Broken PMTUD on Amazon EC2

While at Amazon re:invent I had the opportunity to complain to some Amazonians again about an EC2 bug which has been annoying me for a long time: The default firewall rulset is broken. I discovered this three years ago while debugging odd problems experienced by a Tarsnap user — sending a small amount of traffic worked fine, but as soon as large amounts of traffic started moving around, the TCP connection got stuck — and I've been complaining from time to time ever since; but somehow face-to-face communications tend to produce better results than mere emails.

As most standards-aware network administrators know, blocking ICMP is evil. Sure, there are certain ICMP packets which should be blocked; but to quote RFC 2979:

A packet-filtering router acting as a firewall which permits outgoing IP packets with the Don't Fragment (DF) bit set MUST NOT block incoming ICMP Destination Unreachable / Fragmentation Needed errors sent in response to the outbound packets from reaching hosts inside the firewall, as this would break the standards-compliant usage of Path MTU discovery by hosts generating legitimate traffic.
and yet this is exactly what the default EC2 firewall does: It blocks all incoming ICMP packets, including ICMP "fragmentation needed" packets. Worst of all, this doesn't cause networking to completely fail — in which case the problem would be immediately apparent — but instead it causes problems only for hosts with smaller path MTUs... including the aforementioned Tarsnap user, who had recently started using a new ADSL modem with Point-to-point protocol over Ethernet.

The fix for EC2 users is easy, and I recommend applying it universally: Run

ec2-authorize default -P icmp -t 3:4
from the command line, or go into the EC2 management console and add a firewall rule to allow ICMP "destination unreachable" (type 3) "fragmentation needed" (code 4) packets to pass.
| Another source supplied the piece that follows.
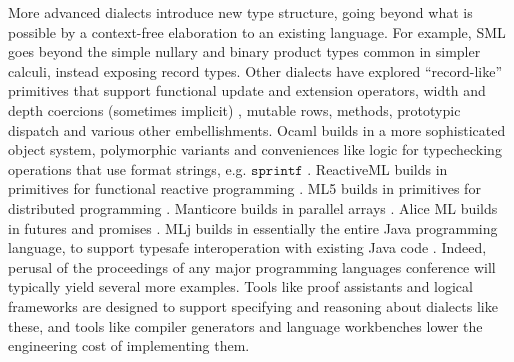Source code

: More advanced dialects introduce  new type structure, going beyond what is possible by a context-free elaboration to an existing language. For example, SML goes beyond the simple nullary and binary product types common in simpler calculi, instead exposing record types. Other dialects have explored ``record-like'' primitives that support functional update and extension operators, width and depth coercions (sometimes implicit)%
, mutable rows, methods, prototypic dispatch and various other embellishments. Ocaml builds in a more  sophisticated object system, polymorphic variants and  conveniences like logic for typechecking operations that use format strings, e.g. $\mathtt{sprintf}$ \cite{ocaml-manual}. ReactiveML builds in primitives for functional reactive programming \cite{mandel2005reactiveml}.  ML5 builds in primitives for distributed programming \cite{Murphy:2007:TDP:1793574.1793585}. Manticore builds in parallel arrays \cite{conf/popl/FluetRRSX07}. Alice ML builds in futures and promises \cite{AliceLookingGlass}. MLj builds in essentially the entire Java programming language, to support typesafe interoperation with existing Java code \cite{Benton:1999:IWW:317636.317791}. Indeed, perusal of the proceedings of any major programming languages conference will typically yield several more examples. Tools like proof assistants and logical frameworks are designed to support specifying and reasoning about dialects like these, and tools like compiler generators and language workbenches lower the engineering cost of implementing them.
If you have multiple EC2 security groups or are using multiple AWS regions, you'll need to apply this fix for each of them.

The fix for Amazon is also easy: Change the default firewall ruleset for new users. While I appreciate the argument that Amazon shouldn't make unexpected changes to a user's firewall rules "behind their back", this doesn't apply to new EC2 users; and I see no justification for giving new users a default configuration which both violates internet standards and causes real-world breakage.